Com este objetivo, as organizações signatárias apelam:
À Comissão Europeia para:
- Aproveitar a revisão intercalar do Fundo para o Asilo, a Migração e a Integração (FAMI) e do Fundo Social Europeu+ (FSE+), para garantir que o financiamento canalizado através dos Estados-Membros apoie adequadamente as organizações da sociedade civil que trabalham com asilo e migração.
- Considerar a forma de financiar diretamente a sociedade civil, por exemplo, através de recursos da facilidade temática do FAMI, a fim de responder às necessidades emergentes de assistência jurídica, aconselhamento e outras atividades, as quais têm todas um elevado valor acrescentado para a UE, pois apoiam a implementação do Pacto.

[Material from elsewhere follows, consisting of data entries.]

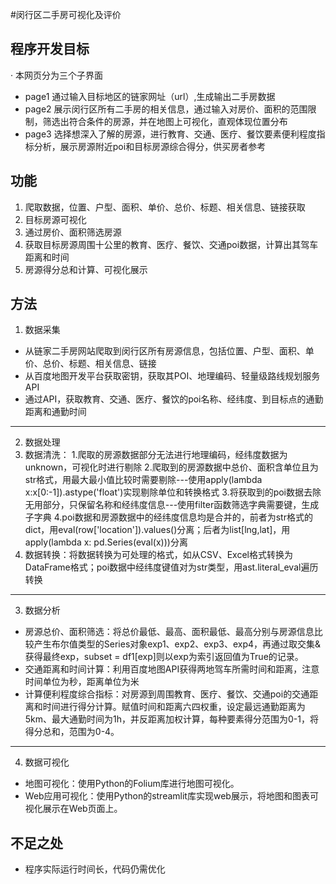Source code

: #闵行区二手房可视化及评价

## 程序开发目标
· 本网页分为三个子界面
* page1 通过输入目标地区的链家网址（url）,生成输出二手房数据
* page2 展示闵行区所有二手房的相关信息，通过输入对房价、面积的范围限制，筛选出符合条件的房源，并在地图上可视化，直观体现位置分布
* page3 选择想深入了解的房源，进行教育、交通、医疗、餐饮要素便利程度指标分析，展示房源附近poi和目标房源综合得分，供买房者参考
  
## 功能
1. 爬取数据，位置、户型、面积、单价、总价、标题、相关信息、链接获取
2. 目标房源可视化
3. 通过房价、面积筛选房源
3. 获取目标房源周围十公里的教育、医疗、餐饮、交通poi数据，计算出其驾车距离和时间
4. 房源得分总和计算、可视化展示


## 方法
1. 数据采集
* 从链家二手房网站爬取到闵行区所有房源信息，包括位置、户型、面积、单价、总价、标题、相关信息、链接
* 从百度地图开发平台获取密钥，获取其POI、地理编码、轻量级路线规划服务API
* 通过API，获取教育、交通、医疗、餐饮的poi名称、经纬度、到目标点的通勤距离和通勤时间
***
2. 数据处理
  1. 数据清洗：
	  1.爬取的房源数据部分无法进行地理编码，经纬度数据为unknown，可视化时进行剔除
    2.爬取到的房源数据中总价、面积含单位且为str格式，用最大最小值比较时需要剔除---使用apply(lambda x:x[0:-1]).astype('float')实现剔除单位和转换格式
    3.将获取到的poi数据去除无用部分，只保留名称和经纬度信息---使用filter函数筛选字典需要键，生成子字典
    4.poi数据和房源数据中的经纬度信息均是合并的，前者为str格式的dict，用eval(row['location']).values()分离；后者为list[lng,lat]，用apply(lambda x: pd.Series(eval(x)))分离
  2. 数据转换：将数据转换为可处理的格式，如从CSV、Excel格式转换为DataFrame格式；poi数据中经纬度键值对为str类型，用ast.literal_eval遍历转换

***
3. 数据分析
*  房源总价、面积筛选：将总价最低、最高、面积最低、最高分别与房源信息比较产生布尔值类型的Series对象exp1、exp2、exp3、exp4，再通过取交集&获得最终exp，subset = df1[exp]则以exp为索引返回值为True的记录。
* 交通距离和时间计算：利用百度地图API获得两地驾车所需时间和距离，注意时间单位为秒，距离单位为米
* 计算便利程度综合指标：对房源到周围教育、医疗、餐饮、交通poi的交通距离和时间进行得分计算。赋值时间和距离六四权重，设定最远通勤距离为5km、最大通勤时间为1h，并反距离加权计算，每种要素得分范围为0-1，将得分总和，范围为0-4。
***
4. 数据可视化
* 地图可视化：使用Python的Folium库进行地图可视化。
* Web应用可视化：使用Python的streamlit库实现web展示，将地图和图表可视化展示在Web页面上。

## 不足之处
* 程序实际运行时间长，代码仍需优化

- Rever, dada a alteração de contexto, se os Estados-Membros devem ser obrigados a despender uma determinada percentagem dos seus programas nacionais no apoio à sociedade civil, uma boa prática estabelecida no financiamento da UE ao deslocamento das populações da Ucrânia.
- Adaptar os programas nacionais ao abrigo do Instrumento de Assistência de Pré-Adesão (IPA), para responder às necessidades emergentes em relação ao asilo e à migração.
Aos Estados-Membros para:
- Garantir que os programas nacionais ao abrigo do Fundo para o Asilo, a Migração e a Integração (FAMI) e do Instrumento de Gestão de Fronteiras e Vistos (IGFV) fornecem recursos adequados às organizações da sociedade civil; que a sociedade civil seja considerada elegível em todos os convites à apresentação de propostas relevantes; e que as atividades incluem aconselhamento jurídico e representação. Os convites devem ser emitidos prontamente.
- Consultar as ONG afetadas para entender quais são as necessidades e como podem ser atendidas a curto, médio e longo prazo.
Aos financiadores privados para:
- Reavaliar as necessidades de financiamento ao asilo na Europa, aumentar os recursos para este fim e priorizar os países onde a alocação nacional de fundos da UE ou o financiamento institucional chegam à sociedade civil.
- Agora, é necessária uma ação imediata. A médio prazo, a nova realidade de financiamento deve ser refletida nas propostas e nas negociações do próximo Quadro Financeiro Plurianual, a começar este ano.
*Cerca de 176 milhões de euros.
**Pouco mais de 1,2 milhões de euros.